● Exercise:
Read the records and gather each line that includes "base".

Records from a data source
•••••
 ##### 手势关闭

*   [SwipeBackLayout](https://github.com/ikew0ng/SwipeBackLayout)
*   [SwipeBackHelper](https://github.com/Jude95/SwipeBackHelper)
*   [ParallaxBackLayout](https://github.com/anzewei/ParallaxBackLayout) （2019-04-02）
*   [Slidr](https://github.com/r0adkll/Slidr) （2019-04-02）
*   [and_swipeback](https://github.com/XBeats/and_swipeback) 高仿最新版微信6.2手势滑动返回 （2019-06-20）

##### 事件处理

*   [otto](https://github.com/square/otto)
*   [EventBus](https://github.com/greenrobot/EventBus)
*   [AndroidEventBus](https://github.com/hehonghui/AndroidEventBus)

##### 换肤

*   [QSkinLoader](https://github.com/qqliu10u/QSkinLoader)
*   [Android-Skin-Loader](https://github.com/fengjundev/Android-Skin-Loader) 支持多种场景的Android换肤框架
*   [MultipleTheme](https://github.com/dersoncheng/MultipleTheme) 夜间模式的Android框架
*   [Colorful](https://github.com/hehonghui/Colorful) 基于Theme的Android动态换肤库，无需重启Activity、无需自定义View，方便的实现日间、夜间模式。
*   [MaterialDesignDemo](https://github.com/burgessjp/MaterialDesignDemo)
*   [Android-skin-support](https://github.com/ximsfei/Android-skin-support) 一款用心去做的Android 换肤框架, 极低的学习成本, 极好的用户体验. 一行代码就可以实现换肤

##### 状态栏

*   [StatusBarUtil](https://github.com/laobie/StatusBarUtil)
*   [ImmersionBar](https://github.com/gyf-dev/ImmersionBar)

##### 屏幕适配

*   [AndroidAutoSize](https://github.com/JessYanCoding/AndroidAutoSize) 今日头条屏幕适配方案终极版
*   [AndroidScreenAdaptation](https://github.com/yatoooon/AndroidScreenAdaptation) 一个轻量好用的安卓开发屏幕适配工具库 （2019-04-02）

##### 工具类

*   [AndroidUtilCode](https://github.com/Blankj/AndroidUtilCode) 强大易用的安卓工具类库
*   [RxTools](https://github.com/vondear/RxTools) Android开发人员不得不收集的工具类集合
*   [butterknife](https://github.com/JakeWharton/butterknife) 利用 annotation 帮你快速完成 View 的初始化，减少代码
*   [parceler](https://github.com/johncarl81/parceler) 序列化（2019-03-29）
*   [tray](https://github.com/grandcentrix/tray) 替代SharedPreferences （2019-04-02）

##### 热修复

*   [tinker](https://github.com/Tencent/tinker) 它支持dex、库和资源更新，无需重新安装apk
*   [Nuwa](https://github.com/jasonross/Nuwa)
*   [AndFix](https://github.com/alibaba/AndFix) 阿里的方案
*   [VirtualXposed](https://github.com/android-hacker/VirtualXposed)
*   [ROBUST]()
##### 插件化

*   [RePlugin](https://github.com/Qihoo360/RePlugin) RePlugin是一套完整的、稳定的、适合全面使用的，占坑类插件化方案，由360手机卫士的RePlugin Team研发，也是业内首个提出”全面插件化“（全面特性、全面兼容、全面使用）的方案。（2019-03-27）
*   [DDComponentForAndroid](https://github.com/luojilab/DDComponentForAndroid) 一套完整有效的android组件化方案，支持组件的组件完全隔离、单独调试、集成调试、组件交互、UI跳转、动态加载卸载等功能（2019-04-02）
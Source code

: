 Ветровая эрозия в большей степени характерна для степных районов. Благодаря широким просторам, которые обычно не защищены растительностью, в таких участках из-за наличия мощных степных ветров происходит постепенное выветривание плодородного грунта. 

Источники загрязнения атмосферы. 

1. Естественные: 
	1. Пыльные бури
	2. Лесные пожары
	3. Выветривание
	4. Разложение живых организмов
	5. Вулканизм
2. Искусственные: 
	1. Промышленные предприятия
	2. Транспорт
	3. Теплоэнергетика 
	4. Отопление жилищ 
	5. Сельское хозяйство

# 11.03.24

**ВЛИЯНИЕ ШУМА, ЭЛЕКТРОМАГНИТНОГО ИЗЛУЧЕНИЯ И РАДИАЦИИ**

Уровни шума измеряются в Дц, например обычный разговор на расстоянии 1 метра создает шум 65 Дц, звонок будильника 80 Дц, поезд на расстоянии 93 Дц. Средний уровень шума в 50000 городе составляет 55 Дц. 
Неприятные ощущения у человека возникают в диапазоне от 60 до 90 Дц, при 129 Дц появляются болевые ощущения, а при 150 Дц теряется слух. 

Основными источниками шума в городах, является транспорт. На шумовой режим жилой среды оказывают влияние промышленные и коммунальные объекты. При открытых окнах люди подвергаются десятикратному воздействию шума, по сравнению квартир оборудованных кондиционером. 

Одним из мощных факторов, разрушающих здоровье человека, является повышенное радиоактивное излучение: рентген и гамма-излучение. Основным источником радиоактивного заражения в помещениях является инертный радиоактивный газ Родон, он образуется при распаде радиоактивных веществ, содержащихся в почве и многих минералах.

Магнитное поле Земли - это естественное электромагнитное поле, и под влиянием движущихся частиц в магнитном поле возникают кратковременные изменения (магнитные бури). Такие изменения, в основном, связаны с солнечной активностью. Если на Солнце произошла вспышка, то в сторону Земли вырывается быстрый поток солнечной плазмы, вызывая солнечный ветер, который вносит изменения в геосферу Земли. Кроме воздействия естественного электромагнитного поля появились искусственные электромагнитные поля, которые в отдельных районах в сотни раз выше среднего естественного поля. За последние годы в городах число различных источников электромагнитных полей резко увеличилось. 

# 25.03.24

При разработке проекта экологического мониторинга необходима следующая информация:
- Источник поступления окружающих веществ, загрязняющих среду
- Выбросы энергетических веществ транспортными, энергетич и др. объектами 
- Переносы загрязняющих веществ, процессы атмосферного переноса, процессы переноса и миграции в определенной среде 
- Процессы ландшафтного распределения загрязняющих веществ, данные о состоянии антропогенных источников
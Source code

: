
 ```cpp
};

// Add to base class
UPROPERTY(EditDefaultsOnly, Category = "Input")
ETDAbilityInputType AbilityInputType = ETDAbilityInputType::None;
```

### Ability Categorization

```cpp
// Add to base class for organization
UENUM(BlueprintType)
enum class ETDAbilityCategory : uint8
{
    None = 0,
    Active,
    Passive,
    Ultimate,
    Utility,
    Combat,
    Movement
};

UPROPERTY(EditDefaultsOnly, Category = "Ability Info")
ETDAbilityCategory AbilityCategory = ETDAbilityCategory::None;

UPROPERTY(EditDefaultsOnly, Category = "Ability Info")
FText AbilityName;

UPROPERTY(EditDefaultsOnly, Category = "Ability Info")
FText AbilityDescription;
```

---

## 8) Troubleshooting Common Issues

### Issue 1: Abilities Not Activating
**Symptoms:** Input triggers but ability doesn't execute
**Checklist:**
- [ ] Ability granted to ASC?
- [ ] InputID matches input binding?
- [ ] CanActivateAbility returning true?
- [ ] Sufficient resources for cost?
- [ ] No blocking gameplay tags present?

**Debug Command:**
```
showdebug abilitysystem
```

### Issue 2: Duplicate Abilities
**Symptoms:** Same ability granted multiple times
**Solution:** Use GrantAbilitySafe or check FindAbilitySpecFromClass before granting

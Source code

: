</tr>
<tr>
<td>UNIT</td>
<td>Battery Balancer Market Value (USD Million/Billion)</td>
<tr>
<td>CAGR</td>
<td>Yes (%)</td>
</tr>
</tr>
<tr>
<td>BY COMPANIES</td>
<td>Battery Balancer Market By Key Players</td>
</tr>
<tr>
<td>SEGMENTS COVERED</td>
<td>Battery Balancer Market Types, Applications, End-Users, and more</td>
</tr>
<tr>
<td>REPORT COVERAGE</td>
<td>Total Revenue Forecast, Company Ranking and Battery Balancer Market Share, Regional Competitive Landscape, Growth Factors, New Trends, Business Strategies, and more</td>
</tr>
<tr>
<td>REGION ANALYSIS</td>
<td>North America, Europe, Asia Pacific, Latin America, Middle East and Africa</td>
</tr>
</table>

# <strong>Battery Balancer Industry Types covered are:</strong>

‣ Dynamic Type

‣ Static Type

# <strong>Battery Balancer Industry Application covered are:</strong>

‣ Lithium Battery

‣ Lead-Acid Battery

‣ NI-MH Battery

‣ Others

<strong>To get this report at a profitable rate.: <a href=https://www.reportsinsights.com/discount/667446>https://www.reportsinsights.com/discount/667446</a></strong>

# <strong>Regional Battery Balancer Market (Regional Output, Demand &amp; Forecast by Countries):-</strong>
•••••
● Answer to this problem:
// Add to base class
// Add to base class for organization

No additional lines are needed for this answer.